2. Lo Stato deve prevedere CON PROPRIA LEGGE O DECRETO ATTUATIVO DELLO STATUTO che le proprie leggi tributarie, fuori da quelle che riguardano le entrate ad esso riservate dal secondo comma dell’art. 36, non abbiano più efficacia alcuna per l’avvenire sul territorio della Regione siciliana. Su queste la Regione deve provvisoriamente introitare ogni gettito secondo la norma statale e può modificarla in futuro come vuole, nel solo rispetto degli obblighi europei e costituzionali. Possiamo abbassare l’IVA e dimezzare l’IMU.

Ma per attuare il 1 comma dell’art. 36, non solo i redditi d’impresa, ma tutti i tributi devono progressivamente essere regionalizzati, a iniziare dall’IVA. Anche qui possiamo pensare ad una compensazione dello Stato (per i nuovi tributi che attrarremmo alla nostra competenza) con le stesse regole dell’art. 37: ad ogni nuova entrata facciamo corrispondere una nuova voce di spesa corrente che togliamo allo Stato, finché l’elenco di cui sopra è capiente.

3. Lo Stato ci deve dire una volta per tutte quanto è il debito della Sicilia per le funzioni che questa non può prendersi: difesa, organi costituzionali centrali dello Stato, esteri, servizio del debito. Su questa base calcoliamo una quota che riserviamo allo Stato sulle entrate di cui al secondo comma dell’art. 36 (accise e scommesse) e il resto lo teniamo noi come compartecipazione. In cambio ci facciamo la nostra polizia, come prevede lo Statuto ed esercitiamo ogni funzioni statale nell’Isola per delega dallo Stato. Stralcerei solo, per la complessità e delicatezza del tema, la materia previdenziale/assistenziale e quella monetaria, che rinvierei ad un secondo momento e lascerei momentaneamente nelle mani degli enti statali allo scopo previsti (INPS, Inail, Banca d’Italia), ma con riserva di ritornarci presto.

4. Lo Stato, che in tal modo nulla darebbe alla Sicilia, ma che anzi pretenderebbe qualcosa per il servizio del debito, ha però l’obbligo della perequazione infrastrutturale ex art. 38. A questa deve essere data base giuridica certa, sostenibile, ma sostanziosa, in grado in ogni caso di incidere per ripianare il gap che ci separa dal resto d’Italia.

Solo se l’attuazione del 37 sarà legata a questi temi essa avrà un senso e avremo avuto per davvero una svolta.

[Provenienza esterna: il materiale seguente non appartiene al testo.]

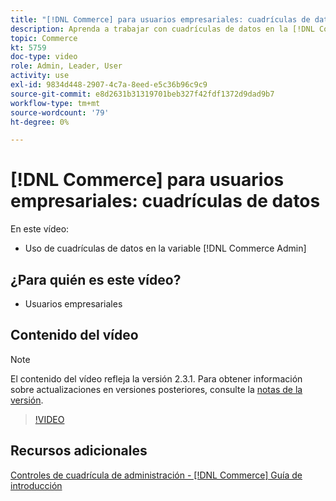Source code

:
 ```yaml
---
title: "[!DNL Commerce] para usuarios empresariales: cuadrículas de datos"
description: Aprenda a trabajar con cuadrículas de datos en la [!DNL Commerce Admin].
topic: Commerce
kt: 5759
doc-type: video
role: Admin, Leader, User
activity: use
exl-id: 9834d448-2907-4c7a-8eed-e5c36b96c9c9
source-git-commit: e8d2631b31319701beb327f42fdf1372d9dad9b7
workflow-type: tm+mt
source-wordcount: '79'
ht-degree: 0%

---
```


# [!DNL Commerce] para usuarios empresariales: cuadrículas de datos

En este vídeo:

- Uso de cuadrículas de datos en la variable [!DNL Commerce Admin]

## ¿Para quién es este vídeo?

- Usuarios empresariales

## Contenido del vídeo

>[!NOTE]
>
>El contenido del vídeo refleja la versión 2.3.1. Para obtener información sobre actualizaciones en versiones posteriores, consulte la [notas de la versión](https://experienceleague.adobe.com/docs/commerce-operations/release/notes/overview.html).

>[!VIDEO](https://video.tv.adobe.com/v/35960?quality=12&learn=on)

## Recursos adicionales

[Controles de cuadrícula de administración - [!DNL Commerce] Guía de introducción](https://experienceleague.adobe.com/docs/commerce-admin/start/admin/tools/admin-grid-controls.html)

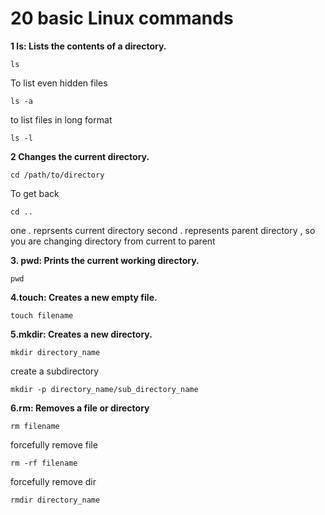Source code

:  # 20 basic Linux commands 

**1  ls: Lists the contents of a directory.**

```
ls
```

To list even hidden files

```
ls -a
```

to list files in long format 

```
ls -l
```

**2  Changes the current directory.**

```
cd /path/to/directory
```

To get back 

```
cd ..
```

one . reprsents current directory
second . represents parent directory , so you are changing directory from current to parent

**3. pwd: Prints the current working directory.**

```
pwd
```

**4.touch: Creates a new empty file.**

```
touch filename
```

**5.mkdir: Creates a new directory.**

```
mkdir directory_name
```

create a subdirectory 

```
mkdir -p directory_name/sub_directory_name
```

**6.rm: Removes a file or directory**

```
rm filename
```

forcefully remove file

```
rm -rf filename
```

forcefully remove dir

```
rmdir directory_name
```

Altrimenti sarà stata la più grande truffa di tutti i tempi.

Non possiamo viceversa accettare macellerie sociali per conto terzi o guerre tra poveri che finirebbero di devastare la Sicilia.

La Sicilia è debole, certo, affranta, ma forse da questa disperazione potrà trarre la forza per difendere unitariamente i propri interessi. Con la nostra Agenzia delle entrate e con la nostra potestà tributaria potremo fare miracoli. La Sicilia cambierà e nessuno in breve la riconoscerà.

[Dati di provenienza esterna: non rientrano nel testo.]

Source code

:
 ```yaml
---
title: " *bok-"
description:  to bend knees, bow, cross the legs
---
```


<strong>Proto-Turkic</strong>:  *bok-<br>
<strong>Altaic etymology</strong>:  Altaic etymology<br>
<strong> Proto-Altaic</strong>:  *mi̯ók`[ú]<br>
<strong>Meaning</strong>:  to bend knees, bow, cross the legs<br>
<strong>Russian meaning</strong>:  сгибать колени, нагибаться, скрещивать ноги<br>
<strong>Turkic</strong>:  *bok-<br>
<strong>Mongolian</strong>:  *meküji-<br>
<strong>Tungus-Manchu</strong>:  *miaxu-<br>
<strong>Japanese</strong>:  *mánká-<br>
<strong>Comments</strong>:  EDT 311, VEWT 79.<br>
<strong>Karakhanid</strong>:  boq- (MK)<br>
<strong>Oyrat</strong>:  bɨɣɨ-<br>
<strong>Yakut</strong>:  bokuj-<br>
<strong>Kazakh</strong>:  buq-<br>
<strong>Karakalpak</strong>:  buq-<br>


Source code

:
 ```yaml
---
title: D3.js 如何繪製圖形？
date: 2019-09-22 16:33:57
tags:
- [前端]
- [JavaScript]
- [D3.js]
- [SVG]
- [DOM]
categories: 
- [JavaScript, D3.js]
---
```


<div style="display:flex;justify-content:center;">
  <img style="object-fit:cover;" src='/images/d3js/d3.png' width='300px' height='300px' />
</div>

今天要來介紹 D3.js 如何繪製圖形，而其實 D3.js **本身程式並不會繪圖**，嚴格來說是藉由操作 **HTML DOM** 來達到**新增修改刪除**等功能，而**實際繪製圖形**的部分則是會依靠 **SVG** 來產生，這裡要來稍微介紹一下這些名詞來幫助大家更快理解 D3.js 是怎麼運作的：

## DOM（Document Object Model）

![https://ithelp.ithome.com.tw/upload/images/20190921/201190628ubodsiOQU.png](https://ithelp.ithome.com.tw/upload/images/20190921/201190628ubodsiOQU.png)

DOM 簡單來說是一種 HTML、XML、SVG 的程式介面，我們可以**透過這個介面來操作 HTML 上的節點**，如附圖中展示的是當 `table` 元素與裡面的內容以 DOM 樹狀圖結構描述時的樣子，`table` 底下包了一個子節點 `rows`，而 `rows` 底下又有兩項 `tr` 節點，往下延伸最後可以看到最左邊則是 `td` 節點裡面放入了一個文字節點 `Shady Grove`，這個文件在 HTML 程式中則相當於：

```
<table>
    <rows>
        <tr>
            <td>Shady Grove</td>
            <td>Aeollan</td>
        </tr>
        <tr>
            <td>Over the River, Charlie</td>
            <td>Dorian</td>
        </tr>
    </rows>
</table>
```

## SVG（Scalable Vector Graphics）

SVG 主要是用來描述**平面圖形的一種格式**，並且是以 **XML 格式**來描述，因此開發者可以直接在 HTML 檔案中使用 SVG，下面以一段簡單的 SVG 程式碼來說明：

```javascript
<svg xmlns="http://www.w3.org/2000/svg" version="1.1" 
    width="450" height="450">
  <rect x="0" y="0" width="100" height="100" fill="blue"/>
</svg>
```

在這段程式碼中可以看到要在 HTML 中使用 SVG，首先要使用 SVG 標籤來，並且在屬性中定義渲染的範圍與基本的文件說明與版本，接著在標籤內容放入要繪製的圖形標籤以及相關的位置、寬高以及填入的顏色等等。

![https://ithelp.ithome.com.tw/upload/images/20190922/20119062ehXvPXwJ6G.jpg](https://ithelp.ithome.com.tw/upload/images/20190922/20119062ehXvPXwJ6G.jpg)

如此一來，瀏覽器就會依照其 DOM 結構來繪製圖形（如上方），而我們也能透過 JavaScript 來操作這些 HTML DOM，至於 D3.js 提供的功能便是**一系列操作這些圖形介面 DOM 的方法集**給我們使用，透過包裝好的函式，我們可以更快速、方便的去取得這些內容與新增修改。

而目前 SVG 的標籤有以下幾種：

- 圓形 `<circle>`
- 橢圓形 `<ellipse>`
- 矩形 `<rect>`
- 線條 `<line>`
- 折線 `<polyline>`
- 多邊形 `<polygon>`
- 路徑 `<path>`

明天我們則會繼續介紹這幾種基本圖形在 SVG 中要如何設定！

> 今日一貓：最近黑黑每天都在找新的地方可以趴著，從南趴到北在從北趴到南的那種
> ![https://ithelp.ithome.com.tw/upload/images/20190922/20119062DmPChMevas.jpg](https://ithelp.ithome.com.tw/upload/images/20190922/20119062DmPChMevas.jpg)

A solo titolo di esempio potremo abbandonare il sistema vessatorio di riscossione dei tributi copiato da Equitalia e costruirne uno che dia più respiro a chi produce.

Speriamo bene.

Ma non facciamo venir meno l’attenzione.

So che questo mio articolo è stato poco giornalistico: lungo e tecnico. Ma so di non essere solo. Se non fosse stato per la lunga marcia, che da più di dieci anni, ha coinvolto sempre più siciliani nella conoscenza, divulgazione e pretesa di rispetto dello Statuto, col piffero che oggi vedremmo così a portata di mano questi traguardi.

Quello che sta succedendo oggi è merito di tanti, un po’ anche nostro, lasciatemelo dire. Ma stiamo attenti.

In questi trenta giorni, di braccio di ferro tra Roma e Palermo, ci giochiamo il nostro avvenire.

Al Presidente e all’Assessore regionale il compito di entrare nella storia: o nel bene, o nel male, noi li abbiamo avvertiti.